下部ボトルへの空気入れと噴射口の栓のためには空気注入針を刺したゴム栓を使い、これを自転車の空気入れに接続してロケット発射します。
このページでは、落下傘付き水ロケットに改造するために必要な部分だけをまとめましたので、基本形の水ロケットの作り方や落下傘の作り方については、ペットボトルの選び方、工作するための線の引き方、ペットボトルの切り方など、ていねいにまとめてあるホームページがたくさんありますから、「水ロケット」や「ペットボトルロケット」などをキーワードにして検索して勉強してください。
また、本文中に記載している数値は、工作する人が入手した実際の材料によって少し変わりますので参考にとどめて下さい。
落下傘付き水ロケットに改造するには、基本形の水ロケットのビニールテープをはがして、ヘッド、上部ボトル、下部ボトルの3つの部分に分解してください。
<基本形の水ロケットの外観>
<基本形の水ロケットの断面>
<新たに準備する材料>
- 基本形水ロケットと同じ大きさのペットボトル ・・・・1本
- おもり(約45グラム) ・・・・・・・・・・・・・・・・・・1個
- たこ糸 ・・・・・・・・・・・・・・・・・・・・・・・・・・・・・・(太、細)各1巻
- ビニールテープ ・・・・・・・・・・・・・・・・・・・・・・・・1巻
- 輪ゴム ・・・・・・・・・・・・・・・・・・・・・・・・・・・・・・・3本
(落下傘はこれとは別に作ってください)
おもりの取付け
落下傘付き水ロケットでは、上部ボトルと下部ボトルをビニールテープで巻いて固定することはしません。上部ボトルは下部ボトルの上にちょうど帽子をかぶるようにチョコンと載せているだけです。
おもりは太さ12mm用のネジの長ナット(重さ45グラム)を使いました。これを上部ボトルのキャップの真ん中に穴をあけて上部ボトルの中にたこ糸で吊り下げます。おもりの位置は上部ボトルのなるべく上の方で、大きく揺れることができる位置とします。

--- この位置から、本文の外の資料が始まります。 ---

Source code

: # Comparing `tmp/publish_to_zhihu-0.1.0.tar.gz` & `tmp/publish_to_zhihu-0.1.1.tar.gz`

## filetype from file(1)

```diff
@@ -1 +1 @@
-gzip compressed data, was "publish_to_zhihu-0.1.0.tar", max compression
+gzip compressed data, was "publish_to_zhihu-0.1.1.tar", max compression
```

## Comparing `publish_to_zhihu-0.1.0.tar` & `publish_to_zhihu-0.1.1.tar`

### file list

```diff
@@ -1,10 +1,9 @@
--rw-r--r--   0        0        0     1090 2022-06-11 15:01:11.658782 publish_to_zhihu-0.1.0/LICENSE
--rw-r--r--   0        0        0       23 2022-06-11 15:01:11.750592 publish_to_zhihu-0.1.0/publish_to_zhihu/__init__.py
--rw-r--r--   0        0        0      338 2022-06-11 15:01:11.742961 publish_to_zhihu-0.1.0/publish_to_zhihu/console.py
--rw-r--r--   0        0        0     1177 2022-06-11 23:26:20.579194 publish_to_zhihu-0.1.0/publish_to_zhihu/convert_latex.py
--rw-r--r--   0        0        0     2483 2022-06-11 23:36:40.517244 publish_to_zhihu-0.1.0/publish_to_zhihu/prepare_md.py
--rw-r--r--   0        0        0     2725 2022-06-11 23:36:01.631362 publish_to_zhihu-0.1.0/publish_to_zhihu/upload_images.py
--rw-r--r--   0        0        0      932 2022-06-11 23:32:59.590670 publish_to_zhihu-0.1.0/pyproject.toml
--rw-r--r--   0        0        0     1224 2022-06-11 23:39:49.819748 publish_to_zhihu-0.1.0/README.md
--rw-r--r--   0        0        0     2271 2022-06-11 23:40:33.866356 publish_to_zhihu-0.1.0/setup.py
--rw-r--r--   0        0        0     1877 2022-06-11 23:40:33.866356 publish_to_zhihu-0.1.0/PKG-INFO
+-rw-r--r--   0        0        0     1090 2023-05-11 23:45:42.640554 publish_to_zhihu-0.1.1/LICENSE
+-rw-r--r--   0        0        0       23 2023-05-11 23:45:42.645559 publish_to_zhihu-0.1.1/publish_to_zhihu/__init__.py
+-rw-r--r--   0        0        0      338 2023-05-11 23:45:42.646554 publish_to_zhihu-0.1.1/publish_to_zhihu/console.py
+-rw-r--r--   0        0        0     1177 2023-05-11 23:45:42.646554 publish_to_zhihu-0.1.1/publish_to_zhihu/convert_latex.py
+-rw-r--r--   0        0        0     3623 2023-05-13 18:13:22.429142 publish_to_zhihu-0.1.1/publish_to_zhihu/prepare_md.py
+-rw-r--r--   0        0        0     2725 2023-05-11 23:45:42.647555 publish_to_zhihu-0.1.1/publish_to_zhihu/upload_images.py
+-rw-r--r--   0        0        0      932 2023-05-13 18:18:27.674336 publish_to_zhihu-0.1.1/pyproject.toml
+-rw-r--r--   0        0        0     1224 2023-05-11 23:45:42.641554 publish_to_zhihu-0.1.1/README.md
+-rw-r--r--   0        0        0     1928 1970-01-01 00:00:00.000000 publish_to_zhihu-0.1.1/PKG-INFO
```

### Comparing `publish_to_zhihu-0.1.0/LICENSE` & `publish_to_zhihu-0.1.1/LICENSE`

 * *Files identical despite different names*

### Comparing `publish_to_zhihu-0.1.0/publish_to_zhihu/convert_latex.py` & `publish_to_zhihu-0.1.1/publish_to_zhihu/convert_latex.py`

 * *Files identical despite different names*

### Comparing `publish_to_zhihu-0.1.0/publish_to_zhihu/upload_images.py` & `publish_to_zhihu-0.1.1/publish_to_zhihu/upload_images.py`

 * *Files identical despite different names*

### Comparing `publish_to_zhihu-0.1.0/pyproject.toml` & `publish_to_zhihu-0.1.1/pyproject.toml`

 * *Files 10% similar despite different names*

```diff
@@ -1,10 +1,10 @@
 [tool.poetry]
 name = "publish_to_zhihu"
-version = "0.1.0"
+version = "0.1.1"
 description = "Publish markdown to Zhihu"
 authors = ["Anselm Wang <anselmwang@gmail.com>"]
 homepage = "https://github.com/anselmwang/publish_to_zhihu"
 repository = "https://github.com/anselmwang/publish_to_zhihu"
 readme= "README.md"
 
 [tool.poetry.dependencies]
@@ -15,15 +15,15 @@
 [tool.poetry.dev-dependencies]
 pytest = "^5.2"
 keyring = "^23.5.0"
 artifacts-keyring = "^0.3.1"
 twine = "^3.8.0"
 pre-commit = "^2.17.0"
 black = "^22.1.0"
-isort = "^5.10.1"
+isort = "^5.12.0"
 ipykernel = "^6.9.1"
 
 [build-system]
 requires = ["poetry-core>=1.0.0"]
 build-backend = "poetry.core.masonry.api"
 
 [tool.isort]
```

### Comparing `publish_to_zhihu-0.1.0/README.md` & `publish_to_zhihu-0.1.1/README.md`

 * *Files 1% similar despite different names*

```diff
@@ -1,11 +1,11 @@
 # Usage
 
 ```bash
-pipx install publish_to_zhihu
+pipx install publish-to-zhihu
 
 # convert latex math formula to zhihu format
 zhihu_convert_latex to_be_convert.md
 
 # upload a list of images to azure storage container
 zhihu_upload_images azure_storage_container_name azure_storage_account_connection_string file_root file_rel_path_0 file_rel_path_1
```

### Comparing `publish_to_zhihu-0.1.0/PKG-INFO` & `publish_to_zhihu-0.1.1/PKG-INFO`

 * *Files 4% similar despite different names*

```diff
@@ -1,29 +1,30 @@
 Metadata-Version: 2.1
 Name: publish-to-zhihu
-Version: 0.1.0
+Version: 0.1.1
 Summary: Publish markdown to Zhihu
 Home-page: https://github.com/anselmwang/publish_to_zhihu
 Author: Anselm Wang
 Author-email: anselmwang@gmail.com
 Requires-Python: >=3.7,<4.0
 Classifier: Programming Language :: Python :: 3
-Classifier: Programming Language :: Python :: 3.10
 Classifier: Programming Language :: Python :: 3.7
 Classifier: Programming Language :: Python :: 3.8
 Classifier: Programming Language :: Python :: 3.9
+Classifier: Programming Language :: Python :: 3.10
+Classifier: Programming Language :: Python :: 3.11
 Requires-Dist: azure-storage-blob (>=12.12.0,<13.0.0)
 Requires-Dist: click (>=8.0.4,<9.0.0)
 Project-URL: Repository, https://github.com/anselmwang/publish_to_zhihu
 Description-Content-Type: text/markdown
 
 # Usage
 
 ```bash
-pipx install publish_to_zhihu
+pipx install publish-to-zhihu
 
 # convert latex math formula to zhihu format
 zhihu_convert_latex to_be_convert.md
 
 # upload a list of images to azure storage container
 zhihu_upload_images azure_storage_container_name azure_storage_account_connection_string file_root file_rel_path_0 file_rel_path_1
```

写真の場合、上部ボトルのキャップの上からおもりの上まで約6.5cmです。
<おもり>
<おもりの取付け>
仕切りボトルの切断と取付け
落下傘を収納する荷室を作るため、準備したペットボトルをペットボトルのキャップの上から9.5cmぐらいの位置で輪切りに切ります(ペットボトルの首から徐々に太くなっていき、太くなり終わったぐらいの位置)。この時、切った部分がまっすぐになるように特に注意しながら切ります。
次に、この切り取った仕切りボトルを上部ボトルの中に5mmぐらい深くなるように差込みます。そして、仕切りボトルと上部ボトルがずれないように、円周上に3,4箇所、針が外に出る向きにホッチキスで止めます。外に出たホッチキスの針の部分は、そこにビニールテープを巻いて化粧します。
<仕切りボトルの切り出し>
<仕切りボトルの取付け>
上部ボトル支持ベルトの取付け
改造した上部ボトルを下部ボトルの上にそっと載せます。ロケットがくの字に曲がっていたら、まっすぐになるように直してそっと載せます。上部ボトルの下端がどこになるか下部ボトル側に1箇所印を付けます。そして、上部ボトルを外し印を付けた高さで下部タンクに一周マークします。
続いてそのマークがビニールテープの上の端になるようにビニールテープを4,5回巻きます。つまり、そこ以上に上部ボトルが差し込まれないように上部ボトルが載るためのベルトを作ったわけです(写真は後出を参照)。
落下傘取付け部の作成
落下傘からのつなぎ糸を止めるための取り付け部を、上部ボトルと下部ボトルに作ります。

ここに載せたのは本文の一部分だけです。